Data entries

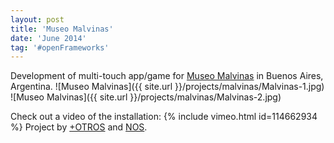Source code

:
 ```yaml
---
layout: post
title: 'Museo Malvinas'
date: 'June 2014'
tag: '#openFrameworks'
---
```

Development of multi-touch app/game for [Museo Malvinas](https://museomalvinas.cultura.gob.ar/) in Buenos Aires, Argentina.
![Museo Malvinas]({{ site.url }}/projects/malvinas/Malvinas-1.jpg)
![Museo Malvinas]({{ site.url }}/projects/malvinas/Malvinas-2.jpg)

Check out a video of the installation:
{% include vimeo.html id=114662934 %}
Project by [+OTROS](http://masotros.com/) and [NOS](http://nos.com.ar/).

## TASK DIRECTIONS
Respond with a number only, please: how many lines in this data include the word "projects".

## SOLUTION TO THE PROBLEM
2